▶ WORK INSTRUCTIONS
Determine the number of lines in these entries that hold the word "light". Give the number and nothing more.

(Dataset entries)
********************
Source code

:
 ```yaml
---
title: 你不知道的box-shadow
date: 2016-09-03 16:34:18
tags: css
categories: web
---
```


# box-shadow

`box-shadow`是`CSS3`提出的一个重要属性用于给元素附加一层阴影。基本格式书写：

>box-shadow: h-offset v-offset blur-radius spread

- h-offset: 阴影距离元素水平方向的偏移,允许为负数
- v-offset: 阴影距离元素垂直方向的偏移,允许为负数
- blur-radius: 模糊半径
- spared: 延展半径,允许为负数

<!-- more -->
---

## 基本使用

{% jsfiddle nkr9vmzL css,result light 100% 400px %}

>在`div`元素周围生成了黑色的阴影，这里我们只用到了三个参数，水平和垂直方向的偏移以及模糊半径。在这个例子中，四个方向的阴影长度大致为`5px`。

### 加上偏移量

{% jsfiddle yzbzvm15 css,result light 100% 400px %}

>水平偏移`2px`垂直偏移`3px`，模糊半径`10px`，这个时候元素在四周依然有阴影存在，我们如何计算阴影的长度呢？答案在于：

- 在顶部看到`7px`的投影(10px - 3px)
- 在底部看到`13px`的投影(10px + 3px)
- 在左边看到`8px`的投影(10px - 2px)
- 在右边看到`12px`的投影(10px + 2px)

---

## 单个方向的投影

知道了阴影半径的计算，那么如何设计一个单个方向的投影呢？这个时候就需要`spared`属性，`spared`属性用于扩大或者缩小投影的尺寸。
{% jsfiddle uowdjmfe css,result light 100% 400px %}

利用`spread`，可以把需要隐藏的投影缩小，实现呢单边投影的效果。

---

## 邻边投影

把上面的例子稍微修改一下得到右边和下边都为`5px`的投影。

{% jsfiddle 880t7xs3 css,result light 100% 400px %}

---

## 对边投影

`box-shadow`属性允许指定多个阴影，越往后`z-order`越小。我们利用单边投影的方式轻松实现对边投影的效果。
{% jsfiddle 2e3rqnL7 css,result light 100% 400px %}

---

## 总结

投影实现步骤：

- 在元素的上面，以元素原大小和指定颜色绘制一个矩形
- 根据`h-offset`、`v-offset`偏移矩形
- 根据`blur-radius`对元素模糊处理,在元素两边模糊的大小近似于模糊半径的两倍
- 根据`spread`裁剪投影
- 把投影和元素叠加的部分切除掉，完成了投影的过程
********************
▶ ANSWER BOX
5